> _Brief_: Print the lines below word for word, beginning with the first and ending with the line that holds "- Check for API key mismatches", and skip every picture.
*** Dataset records ***
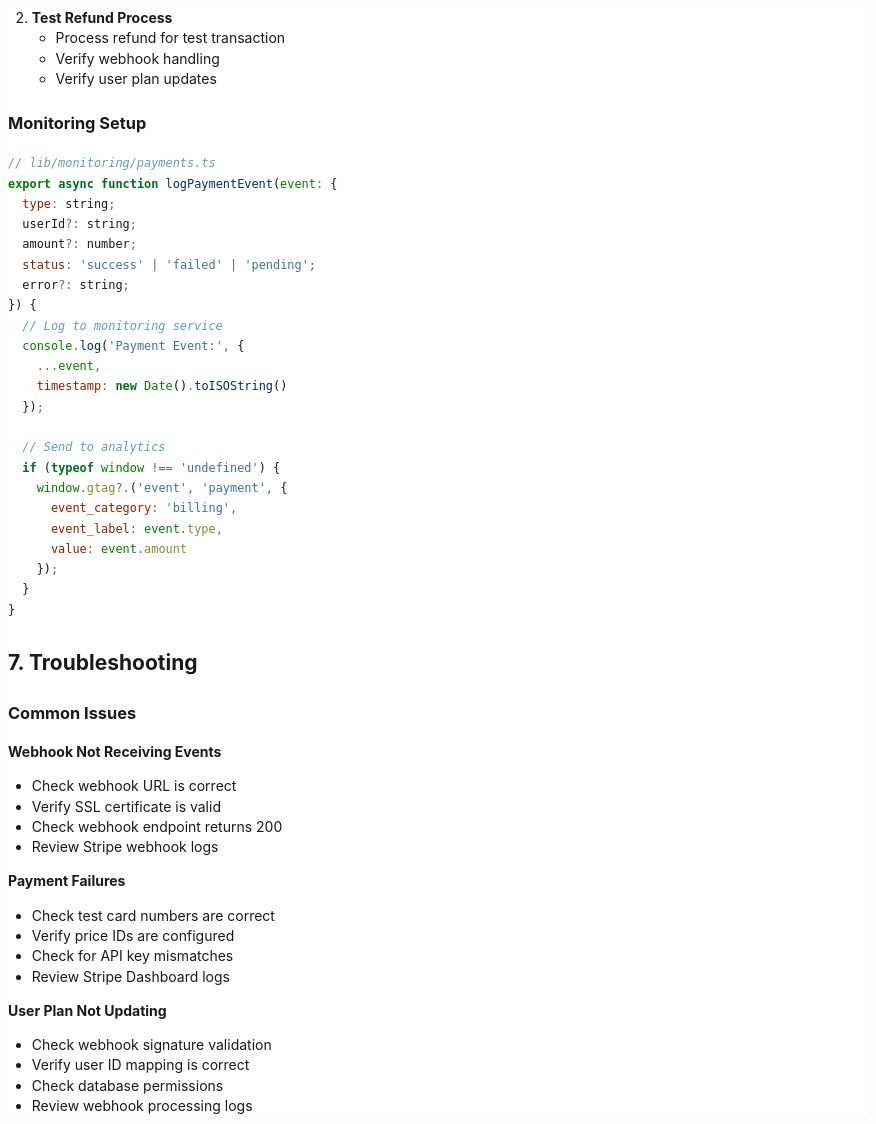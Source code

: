 2. **Test Refund Process**
   - Process refund for test transaction
   - Verify webhook handling
   - Verify user plan updates

### Monitoring Setup
```javascript
// lib/monitoring/payments.ts
export async function logPaymentEvent(event: {
  type: string;
  userId?: string;
  amount?: number;
  status: 'success' | 'failed' | 'pending';
  error?: string;
}) {
  // Log to monitoring service
  console.log('Payment Event:', {
    ...event,
    timestamp: new Date().toISOString()
  });

  // Send to analytics
  if (typeof window !== 'undefined') {
    window.gtag?.('event', 'payment', {
      event_category: 'billing',
      event_label: event.type,
      value: event.amount
    });
  }
}
```

## 7. Troubleshooting

### Common Issues

**Webhook Not Receiving Events**
- Check webhook URL is correct
- Verify SSL certificate is valid
- Check webhook endpoint returns 200
- Review Stripe webhook logs

**Payment Failures**
- Check test card numbers are correct
- Verify price IDs are configured
- Check for API key mismatches
- Review Stripe Dashboard logs

**User Plan Not Updating**
- Check webhook signature validation
- Verify user ID mapping is correct
- Check database permissions
- Review webhook processing logs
***
> _Solved problem_:
Source code

: 2. **Test Refund Process**
   - Process refund for test transaction
   - Verify webhook handling
   - Verify user plan updates

### Monitoring Setup
```javascript
// lib/monitoring/payments.ts
export async function logPaymentEvent(event: {
  type: string;
  userId?: string;
  amount?: number;
  status: 'success' | 'failed' | 'pending';
  error?: string;
}) {
  // Log to monitoring service
  console.log('Payment Event:', {
    ...event,
    timestamp: new Date().toISOString()
  });

  // Send to analytics
  if (typeof window !== 'undefined') {
    window.gtag?.('event', 'payment', {
      event_category: 'billing',
      event_label: event.type,
      value: event.amount
    });
  }
}
```

## 7. Troubleshooting

### Common Issues

**Webhook Not Receiving Events**
- Check webhook URL is correct
- Verify SSL certificate is valid
- Check webhook endpoint returns 200
- Review Stripe webhook logs

**Payment Failures**
- Check test card numbers are correct
- Verify price IDs are configured
- Check for API key mismatches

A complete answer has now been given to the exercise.